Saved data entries
/---

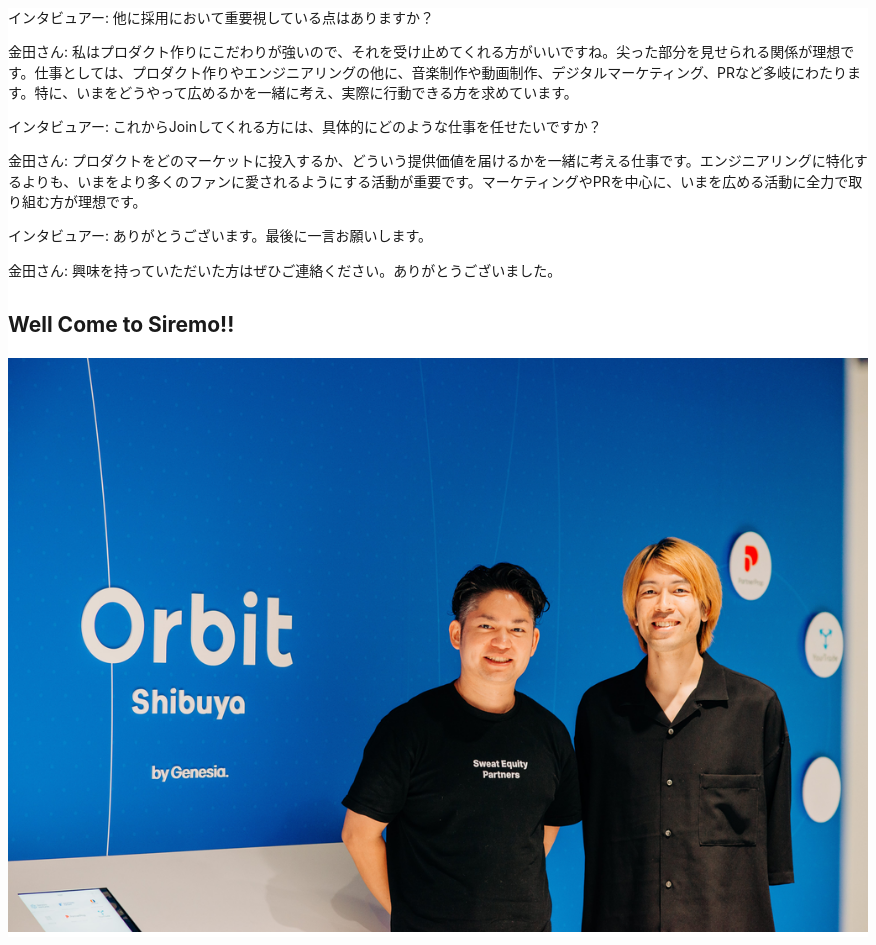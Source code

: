 インタビュアー: 他に採用において重要視している点はありますか？

金田さん: 私はプロダクト作りにこだわりが強いので、それを受け止めてくれる方がいいですね。尖った部分を見せられる関係が理想です。仕事としては、プロダクト作りやエンジニアリングの他に、音楽制作や動画制作、デジタルマーケティング、PRなど多岐にわたります。特に、いまをどうやって広めるかを一緒に考え、実際に行動できる方を求めています。

インタビュアー: これからJoinしてくれる方には、具体的にどのような仕事を任せたいですか？

金田さん: プロダクトをどのマーケットに投入するか、どういう提供価値を届けるかを一緒に考える仕事です。エンジニアリングに特化するよりも、いまをより多くのファンに愛されるようにする活動が重要です。マーケティングやPRを中心に、いまを広める活動に全力で取り組む方が理想です。

インタビュアー: ありがとうございます。最後に一言お願いします。

金田さん: 興味を持っていただいた方はぜひご連絡ください。ありがとうございました。

## Well Come to Siremo!!

![](./img/16.jpeg)
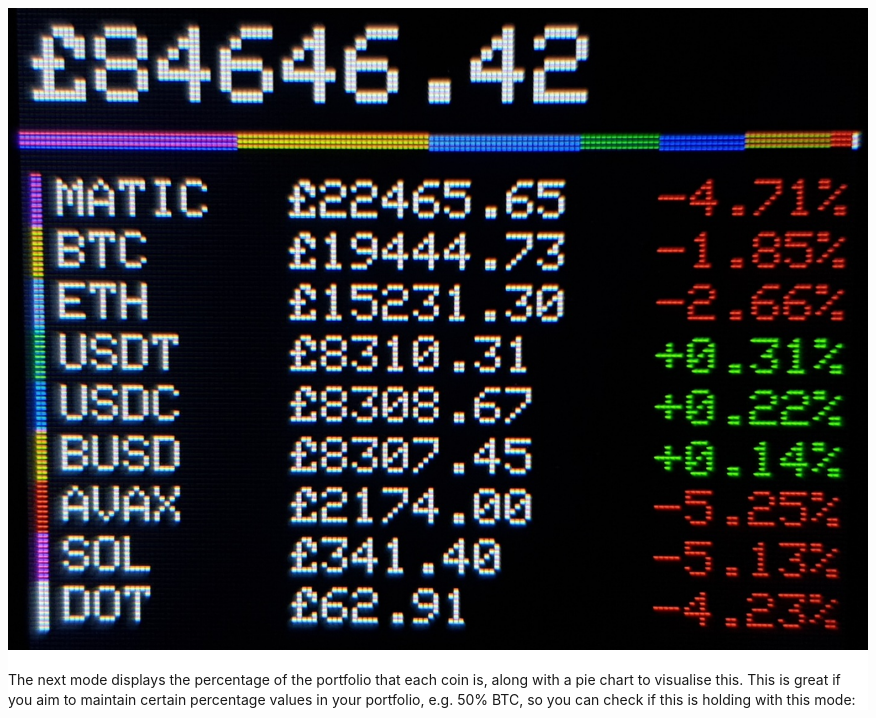 ![port_decomposition.jpg](/assets/images/a_hands_on_guide_to_building_a_crypto_ticker/port_decomposition.jpg)

The next mode displays the percentage of the portfolio that each coin is, along with a pie chart to visualise this. This is great if you aim to maintain certain percentage values in your portfolio, e.g. 50% BTC, so you can check if this is holding with this mode:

\---

** PROBLEM STATEMENT **
Output nothing but the entries above, exactly, once the pictures are removed.

** EXERCISE ANSWER **
Source code

: インタビュアー: 他に採用において重要視している点はありますか？

金田さん: 私はプロダクト作りにこだわりが強いので、それを受け止めてくれる方がいいですね。尖った部分を見せられる関係が理想です。仕事としては、プロダクト作りやエンジニアリングの他に、音楽制作や動画制作、デジタルマーケティング、PRなど多岐にわたります。特に、いまをどうやって広めるかを一緒に考え、実際に行動できる方を求めています。

インタビュアー: これからJoinしてくれる方には、具体的にどのような仕事を任せたいですか？

金田さん: プロダクトをどのマーケットに投入するか、どういう提供価値を届けるかを一緒に考える仕事です。エンジニアリングに特化するよりも、いまをより多くのファンに愛されるようにする活動が重要です。マーケティングやPRを中心に、いまを広める活動に全力で取り組む方が理想です。

インタビュアー: ありがとうございます。最後に一言お願いします。

金田さん: 興味を持っていただいた方はぜひご連絡ください。ありがとうございました。

## Well Come to Siremo!!

![](./img/16.jpeg)
 ![port_decomposition.jpg](/assets/images/a_hands_on_guide_to_building_a_crypto_ticker/port_decomposition.jpg)

The next mode displays the percentage of the portfolio that each coin is, along with a pie chart to visualise this. This is great if you aim to maintain certain percentage values in your portfolio, e.g. 50% BTC, so you can check if this is holding with this mode:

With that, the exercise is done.